EXERCISE INSTRUCTIONS: Select from the records below every line that has the word "https" in it.

[Stored data entries]
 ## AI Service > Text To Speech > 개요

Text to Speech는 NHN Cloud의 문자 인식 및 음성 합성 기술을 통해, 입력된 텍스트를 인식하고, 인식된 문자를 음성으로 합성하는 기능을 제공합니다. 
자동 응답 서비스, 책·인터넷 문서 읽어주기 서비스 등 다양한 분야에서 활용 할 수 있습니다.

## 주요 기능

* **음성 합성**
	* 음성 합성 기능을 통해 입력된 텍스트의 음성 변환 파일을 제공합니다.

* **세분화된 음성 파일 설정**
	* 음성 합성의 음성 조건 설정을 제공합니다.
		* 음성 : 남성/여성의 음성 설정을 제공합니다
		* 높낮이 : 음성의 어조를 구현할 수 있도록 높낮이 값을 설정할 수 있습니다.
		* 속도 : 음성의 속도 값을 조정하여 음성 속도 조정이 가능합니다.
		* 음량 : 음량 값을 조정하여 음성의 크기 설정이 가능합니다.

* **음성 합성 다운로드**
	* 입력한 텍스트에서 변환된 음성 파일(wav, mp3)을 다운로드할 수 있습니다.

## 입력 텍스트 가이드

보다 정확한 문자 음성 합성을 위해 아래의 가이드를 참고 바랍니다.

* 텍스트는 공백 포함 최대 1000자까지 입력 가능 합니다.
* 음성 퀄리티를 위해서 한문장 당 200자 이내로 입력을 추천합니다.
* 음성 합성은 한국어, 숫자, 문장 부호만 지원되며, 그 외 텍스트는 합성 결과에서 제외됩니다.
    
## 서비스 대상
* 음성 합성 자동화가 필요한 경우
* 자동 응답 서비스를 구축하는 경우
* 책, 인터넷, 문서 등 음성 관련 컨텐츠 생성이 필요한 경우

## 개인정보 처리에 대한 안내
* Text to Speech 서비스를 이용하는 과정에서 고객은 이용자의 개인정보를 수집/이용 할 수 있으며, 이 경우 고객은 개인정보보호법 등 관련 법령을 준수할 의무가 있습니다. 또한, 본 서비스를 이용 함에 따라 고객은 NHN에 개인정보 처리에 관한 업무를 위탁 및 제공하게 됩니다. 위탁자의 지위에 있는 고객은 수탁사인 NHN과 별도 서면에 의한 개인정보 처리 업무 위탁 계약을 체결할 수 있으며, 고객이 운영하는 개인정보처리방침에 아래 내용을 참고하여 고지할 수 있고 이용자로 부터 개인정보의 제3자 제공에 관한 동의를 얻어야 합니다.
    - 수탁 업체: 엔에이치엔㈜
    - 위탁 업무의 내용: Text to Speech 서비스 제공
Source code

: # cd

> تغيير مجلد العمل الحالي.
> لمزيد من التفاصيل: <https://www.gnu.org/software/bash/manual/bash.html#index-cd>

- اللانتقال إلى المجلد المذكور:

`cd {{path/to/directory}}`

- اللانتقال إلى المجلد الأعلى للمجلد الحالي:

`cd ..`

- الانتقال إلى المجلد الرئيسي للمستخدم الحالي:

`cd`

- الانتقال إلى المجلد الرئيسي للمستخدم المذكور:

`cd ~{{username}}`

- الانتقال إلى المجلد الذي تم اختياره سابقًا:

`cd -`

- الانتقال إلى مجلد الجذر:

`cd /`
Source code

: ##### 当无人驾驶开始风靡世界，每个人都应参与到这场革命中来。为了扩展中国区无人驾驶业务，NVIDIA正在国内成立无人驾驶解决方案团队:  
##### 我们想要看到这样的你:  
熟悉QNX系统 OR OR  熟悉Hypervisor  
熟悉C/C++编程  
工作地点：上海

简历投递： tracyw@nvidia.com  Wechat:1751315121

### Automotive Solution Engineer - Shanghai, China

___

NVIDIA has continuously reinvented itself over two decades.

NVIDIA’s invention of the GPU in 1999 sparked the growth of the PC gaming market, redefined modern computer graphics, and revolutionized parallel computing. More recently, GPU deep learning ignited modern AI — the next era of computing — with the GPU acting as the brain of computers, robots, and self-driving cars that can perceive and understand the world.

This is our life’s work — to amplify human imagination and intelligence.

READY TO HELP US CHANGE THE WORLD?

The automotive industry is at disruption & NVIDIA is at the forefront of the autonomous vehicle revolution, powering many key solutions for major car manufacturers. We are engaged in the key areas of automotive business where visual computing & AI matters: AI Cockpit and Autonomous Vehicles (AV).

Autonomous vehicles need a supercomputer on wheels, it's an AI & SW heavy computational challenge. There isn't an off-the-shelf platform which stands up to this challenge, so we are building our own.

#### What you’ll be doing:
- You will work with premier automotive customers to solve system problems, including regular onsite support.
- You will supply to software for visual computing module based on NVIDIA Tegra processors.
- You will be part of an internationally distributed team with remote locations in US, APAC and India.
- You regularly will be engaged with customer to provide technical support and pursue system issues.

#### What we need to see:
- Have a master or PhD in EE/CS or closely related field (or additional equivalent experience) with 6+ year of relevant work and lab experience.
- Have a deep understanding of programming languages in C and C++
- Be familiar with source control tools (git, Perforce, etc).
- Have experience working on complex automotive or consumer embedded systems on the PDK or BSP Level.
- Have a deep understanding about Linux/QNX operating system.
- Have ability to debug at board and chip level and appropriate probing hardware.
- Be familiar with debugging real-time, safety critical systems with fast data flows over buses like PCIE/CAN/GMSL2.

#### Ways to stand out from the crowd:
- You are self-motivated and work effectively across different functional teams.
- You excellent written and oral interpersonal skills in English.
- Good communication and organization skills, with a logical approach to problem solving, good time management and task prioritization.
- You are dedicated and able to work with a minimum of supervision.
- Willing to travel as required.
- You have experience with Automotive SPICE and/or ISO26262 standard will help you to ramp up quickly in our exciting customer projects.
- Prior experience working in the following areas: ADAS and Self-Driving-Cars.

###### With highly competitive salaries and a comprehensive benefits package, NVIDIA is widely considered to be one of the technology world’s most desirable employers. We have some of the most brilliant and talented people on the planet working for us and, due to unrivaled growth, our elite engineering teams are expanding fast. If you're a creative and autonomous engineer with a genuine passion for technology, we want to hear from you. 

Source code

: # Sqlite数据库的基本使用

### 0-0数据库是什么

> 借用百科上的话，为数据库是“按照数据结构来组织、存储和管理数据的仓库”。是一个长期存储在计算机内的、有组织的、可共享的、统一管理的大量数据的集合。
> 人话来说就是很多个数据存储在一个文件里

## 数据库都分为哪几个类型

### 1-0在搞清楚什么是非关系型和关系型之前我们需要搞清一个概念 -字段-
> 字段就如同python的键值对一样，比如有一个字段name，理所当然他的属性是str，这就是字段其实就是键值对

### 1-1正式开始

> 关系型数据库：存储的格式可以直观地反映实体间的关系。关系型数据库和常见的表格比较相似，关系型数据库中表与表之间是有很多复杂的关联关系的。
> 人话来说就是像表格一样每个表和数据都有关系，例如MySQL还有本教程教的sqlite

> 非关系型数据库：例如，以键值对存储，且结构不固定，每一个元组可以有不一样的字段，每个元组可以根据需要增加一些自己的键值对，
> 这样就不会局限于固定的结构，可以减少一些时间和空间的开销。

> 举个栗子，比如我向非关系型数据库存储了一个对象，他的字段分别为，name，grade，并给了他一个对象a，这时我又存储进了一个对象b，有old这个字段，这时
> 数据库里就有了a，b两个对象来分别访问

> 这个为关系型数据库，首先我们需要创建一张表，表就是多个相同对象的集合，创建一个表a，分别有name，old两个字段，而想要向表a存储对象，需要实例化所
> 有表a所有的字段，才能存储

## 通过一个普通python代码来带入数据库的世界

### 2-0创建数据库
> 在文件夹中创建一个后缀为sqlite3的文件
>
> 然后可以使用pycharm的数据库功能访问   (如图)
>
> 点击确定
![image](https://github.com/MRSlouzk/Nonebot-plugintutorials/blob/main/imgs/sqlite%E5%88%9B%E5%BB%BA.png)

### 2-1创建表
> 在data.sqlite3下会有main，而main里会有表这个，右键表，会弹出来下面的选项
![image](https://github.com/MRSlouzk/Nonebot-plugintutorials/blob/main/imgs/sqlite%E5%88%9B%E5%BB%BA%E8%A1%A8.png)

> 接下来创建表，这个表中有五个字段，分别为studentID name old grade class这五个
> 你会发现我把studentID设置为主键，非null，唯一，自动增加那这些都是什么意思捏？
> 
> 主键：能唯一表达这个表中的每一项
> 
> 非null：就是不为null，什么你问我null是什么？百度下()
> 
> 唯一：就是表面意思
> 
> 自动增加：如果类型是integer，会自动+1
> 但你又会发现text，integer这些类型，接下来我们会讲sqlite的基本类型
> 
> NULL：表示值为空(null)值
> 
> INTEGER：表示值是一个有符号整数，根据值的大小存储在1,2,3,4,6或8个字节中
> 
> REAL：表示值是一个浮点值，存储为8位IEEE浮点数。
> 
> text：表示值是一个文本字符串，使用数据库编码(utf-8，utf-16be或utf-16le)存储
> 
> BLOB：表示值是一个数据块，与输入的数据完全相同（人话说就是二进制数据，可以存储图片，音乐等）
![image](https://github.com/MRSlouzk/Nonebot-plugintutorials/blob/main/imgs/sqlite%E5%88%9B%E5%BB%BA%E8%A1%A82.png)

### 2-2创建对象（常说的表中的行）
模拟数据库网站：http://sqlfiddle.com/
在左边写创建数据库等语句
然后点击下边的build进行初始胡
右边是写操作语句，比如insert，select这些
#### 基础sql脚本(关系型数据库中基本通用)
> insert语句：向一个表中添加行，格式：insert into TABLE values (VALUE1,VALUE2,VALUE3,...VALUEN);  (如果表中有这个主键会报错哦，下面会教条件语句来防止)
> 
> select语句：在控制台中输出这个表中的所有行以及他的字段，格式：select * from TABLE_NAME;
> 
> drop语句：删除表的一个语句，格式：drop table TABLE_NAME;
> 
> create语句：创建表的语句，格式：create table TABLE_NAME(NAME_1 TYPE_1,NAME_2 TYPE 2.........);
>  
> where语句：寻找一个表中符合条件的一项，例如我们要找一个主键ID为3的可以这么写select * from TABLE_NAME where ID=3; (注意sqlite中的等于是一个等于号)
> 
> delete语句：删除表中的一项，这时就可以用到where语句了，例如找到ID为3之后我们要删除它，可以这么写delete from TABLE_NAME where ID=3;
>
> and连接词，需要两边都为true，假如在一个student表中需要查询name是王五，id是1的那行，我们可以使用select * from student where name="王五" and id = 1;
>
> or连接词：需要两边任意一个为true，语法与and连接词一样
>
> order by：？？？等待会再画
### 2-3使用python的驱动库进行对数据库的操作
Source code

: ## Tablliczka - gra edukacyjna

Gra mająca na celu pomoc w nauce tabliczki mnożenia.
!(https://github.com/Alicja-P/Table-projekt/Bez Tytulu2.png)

SOLUTION:
> لمزيد من التفاصيل: <https://www.gnu.org/software/bash/manual/bash.html#index-cd>
![image](https://github.com/MRSlouzk/Nonebot-plugintutorials/blob/main/imgs/sqlite%E5%88%9B%E5%BB%BA.png)
![image](https://github.com/MRSlouzk/Nonebot-plugintutorials/blob/main/imgs/sqlite%E5%88%9B%E5%BB%BA%E8%A1%A8.png)
![image](https://github.com/MRSlouzk/Nonebot-plugintutorials/blob/main/imgs/sqlite%E5%88%9B%E5%BB%BA%E8%A1%A82.png)
!(https://github.com/Alicja-P/Table-projekt/Bez Tytulu2.png)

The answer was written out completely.